Resultados e Discussão :

A comparação utilizada para identificar a redução nas despesas com o consumo de energia ativa da Reitoria do IFRN, toma por base as contas de janeiro a setembro de 2013 (sem a UFV) comparado a janeiro a setembro de 2014, onde houve o início de operação (startup) da usina fotovoltaica. Os dados obtidos mostram a redução no pagamento realizado pela Reitoria em suas despesas com energia elétrica. Essa redução ocorreu mesmo havendo um acréscimo no número de horas trabalhadas por dia pelos funcionários da Reitoria do IFRN, passando de seis para oito horas diárias a partir de outubro de 2013, o que resultou em um aumento no consumo de energia ativa em 13%. Este percentual foi obtido calculando-se o consumo médio entre janeiro e setembro 2013 e entre outubro e novembro do mesmo ano. Além disso, no período de janeiro a março de 2014, nove funcionários tomaram posse e começaram suas atividades no referido prédio [2].

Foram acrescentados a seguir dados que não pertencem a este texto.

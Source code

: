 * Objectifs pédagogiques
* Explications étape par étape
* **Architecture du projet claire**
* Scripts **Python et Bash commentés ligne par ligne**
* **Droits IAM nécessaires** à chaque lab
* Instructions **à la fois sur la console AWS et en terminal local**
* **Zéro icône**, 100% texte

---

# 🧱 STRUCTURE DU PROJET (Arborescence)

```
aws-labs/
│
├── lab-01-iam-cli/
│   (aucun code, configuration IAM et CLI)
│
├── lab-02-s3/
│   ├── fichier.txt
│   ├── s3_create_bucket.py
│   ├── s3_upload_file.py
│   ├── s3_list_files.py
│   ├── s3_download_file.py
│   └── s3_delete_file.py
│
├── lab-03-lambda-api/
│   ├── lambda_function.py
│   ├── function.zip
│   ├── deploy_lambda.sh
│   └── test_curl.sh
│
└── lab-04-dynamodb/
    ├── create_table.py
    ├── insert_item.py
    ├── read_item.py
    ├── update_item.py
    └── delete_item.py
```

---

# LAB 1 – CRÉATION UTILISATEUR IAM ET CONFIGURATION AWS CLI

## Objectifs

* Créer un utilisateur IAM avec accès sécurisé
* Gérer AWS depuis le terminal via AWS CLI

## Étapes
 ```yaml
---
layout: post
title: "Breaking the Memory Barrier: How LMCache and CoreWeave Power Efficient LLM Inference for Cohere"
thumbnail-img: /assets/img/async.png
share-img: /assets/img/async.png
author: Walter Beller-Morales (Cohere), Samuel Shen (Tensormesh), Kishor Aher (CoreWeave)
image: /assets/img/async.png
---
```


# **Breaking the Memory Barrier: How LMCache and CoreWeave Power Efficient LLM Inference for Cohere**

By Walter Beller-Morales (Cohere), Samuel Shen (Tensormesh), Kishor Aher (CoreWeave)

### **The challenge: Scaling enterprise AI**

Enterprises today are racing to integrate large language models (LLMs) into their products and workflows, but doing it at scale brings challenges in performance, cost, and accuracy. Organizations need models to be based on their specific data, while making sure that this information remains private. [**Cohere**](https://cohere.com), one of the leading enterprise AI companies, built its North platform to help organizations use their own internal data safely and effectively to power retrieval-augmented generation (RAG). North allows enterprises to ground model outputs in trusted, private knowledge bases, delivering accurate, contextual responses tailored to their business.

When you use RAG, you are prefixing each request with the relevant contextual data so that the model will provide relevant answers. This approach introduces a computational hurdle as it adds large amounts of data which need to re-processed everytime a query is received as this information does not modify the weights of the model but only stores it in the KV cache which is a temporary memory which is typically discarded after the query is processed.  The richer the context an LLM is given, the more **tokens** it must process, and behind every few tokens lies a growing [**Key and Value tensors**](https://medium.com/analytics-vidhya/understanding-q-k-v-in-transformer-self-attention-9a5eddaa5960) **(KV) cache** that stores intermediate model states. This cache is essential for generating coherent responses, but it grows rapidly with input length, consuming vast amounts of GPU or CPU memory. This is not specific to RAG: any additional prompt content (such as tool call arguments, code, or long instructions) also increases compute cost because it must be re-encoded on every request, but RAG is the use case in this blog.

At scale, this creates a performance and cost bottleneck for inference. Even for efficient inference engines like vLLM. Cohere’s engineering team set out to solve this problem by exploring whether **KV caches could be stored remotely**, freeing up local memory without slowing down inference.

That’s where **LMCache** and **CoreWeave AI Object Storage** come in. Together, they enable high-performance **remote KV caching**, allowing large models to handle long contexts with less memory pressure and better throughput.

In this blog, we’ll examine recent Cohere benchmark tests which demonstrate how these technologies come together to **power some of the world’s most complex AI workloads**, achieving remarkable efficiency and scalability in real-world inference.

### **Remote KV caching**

Outro aspecto técnico a ser analisado, com relação à pequena diferença entre o que foi pago em 2013 e o que está sendo pago em 2014 é a posição do sol nos meses que compreendem o final do mês de fevereiro até o mês de julho, onde o nível de radiação em Natal diminui devido ao ângulo do sol em relação à Terra, conforme mostra estudos realizados [3].

A Figura 2 apresenta uma comparação entre as contas de energia elétrica levando em consideração o aumento no consumo de energia ativa com percentual de 13% já fazendo a correção da demanda de 2013. Este percentual corrige os valores pagos nos meses de janeiro a setembro de 2013, apontando de forma mais precisa a redução das despesas com energia elétrica.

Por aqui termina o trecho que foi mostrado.